■ Work item ■
Wherever a line of the listing holds the string "miller", copy that line.

■ Data excerpts ■
_ _ _ _ _
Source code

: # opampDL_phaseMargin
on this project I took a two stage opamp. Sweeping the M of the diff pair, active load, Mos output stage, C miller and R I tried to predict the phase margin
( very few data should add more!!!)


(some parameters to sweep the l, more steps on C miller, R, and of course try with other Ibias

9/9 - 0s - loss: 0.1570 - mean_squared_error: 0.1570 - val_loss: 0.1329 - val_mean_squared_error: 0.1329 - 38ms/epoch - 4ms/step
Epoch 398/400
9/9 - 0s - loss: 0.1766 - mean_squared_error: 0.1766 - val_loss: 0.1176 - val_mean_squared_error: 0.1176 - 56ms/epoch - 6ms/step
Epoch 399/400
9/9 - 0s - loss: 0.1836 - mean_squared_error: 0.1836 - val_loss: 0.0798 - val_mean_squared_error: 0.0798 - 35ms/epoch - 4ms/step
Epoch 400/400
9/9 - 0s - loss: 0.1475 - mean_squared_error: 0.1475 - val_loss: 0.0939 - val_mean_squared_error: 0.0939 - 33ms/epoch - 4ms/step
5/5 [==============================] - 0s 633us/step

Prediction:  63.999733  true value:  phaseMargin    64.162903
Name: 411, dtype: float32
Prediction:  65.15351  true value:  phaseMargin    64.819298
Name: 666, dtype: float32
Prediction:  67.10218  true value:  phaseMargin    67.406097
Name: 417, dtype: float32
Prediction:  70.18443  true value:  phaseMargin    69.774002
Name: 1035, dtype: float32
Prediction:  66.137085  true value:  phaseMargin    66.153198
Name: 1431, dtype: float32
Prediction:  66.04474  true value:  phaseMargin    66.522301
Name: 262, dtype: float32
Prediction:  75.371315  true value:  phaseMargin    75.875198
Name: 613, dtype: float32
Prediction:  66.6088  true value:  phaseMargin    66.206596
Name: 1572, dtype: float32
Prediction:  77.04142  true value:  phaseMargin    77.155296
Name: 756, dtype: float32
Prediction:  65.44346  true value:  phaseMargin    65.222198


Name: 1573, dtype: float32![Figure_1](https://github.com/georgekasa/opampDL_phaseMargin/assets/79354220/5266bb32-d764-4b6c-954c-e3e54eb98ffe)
_ _ _ _ _
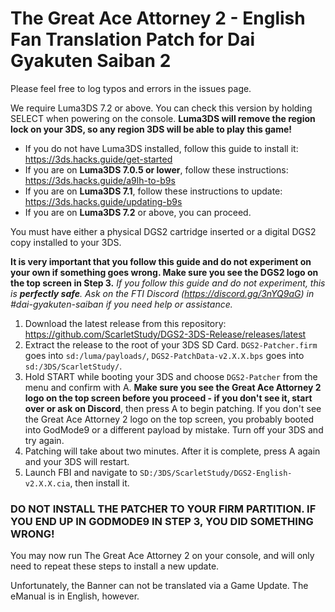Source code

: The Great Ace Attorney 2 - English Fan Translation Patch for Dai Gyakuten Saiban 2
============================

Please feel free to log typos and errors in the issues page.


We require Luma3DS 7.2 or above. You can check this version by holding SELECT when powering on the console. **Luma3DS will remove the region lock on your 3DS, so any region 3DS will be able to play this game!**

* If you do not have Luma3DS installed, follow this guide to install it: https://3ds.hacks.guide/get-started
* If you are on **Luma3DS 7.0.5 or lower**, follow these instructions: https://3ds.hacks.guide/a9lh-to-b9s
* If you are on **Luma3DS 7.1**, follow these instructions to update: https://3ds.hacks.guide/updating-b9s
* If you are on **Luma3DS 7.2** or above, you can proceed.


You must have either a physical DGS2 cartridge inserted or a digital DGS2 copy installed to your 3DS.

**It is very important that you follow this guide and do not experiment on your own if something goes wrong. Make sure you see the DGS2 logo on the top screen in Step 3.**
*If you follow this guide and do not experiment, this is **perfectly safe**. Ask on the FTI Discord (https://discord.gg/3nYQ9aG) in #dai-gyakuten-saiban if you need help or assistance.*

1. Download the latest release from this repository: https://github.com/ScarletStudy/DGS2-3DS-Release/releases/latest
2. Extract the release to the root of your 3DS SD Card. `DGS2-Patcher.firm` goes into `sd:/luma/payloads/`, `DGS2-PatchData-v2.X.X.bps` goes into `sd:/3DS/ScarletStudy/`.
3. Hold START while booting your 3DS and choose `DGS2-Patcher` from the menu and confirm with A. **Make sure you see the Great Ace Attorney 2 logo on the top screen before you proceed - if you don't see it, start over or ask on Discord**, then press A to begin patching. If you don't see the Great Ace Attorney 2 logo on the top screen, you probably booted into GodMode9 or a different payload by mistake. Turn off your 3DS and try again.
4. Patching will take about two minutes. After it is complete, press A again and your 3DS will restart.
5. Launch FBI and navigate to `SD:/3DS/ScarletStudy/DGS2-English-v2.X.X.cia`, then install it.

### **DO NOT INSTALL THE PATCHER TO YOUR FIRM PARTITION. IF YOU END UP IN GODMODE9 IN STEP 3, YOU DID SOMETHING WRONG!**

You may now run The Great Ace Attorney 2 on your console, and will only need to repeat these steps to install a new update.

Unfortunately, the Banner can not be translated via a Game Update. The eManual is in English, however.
_ _ _ _ _
■ Expected output ■
on this project I took a two stage opamp. Sweeping the M of the diff pair, active load, Mos output stage, C miller and R I tried to predict the phase margin
(some parameters to sweep the l, more steps on C miller, R, and of course try with other Ibias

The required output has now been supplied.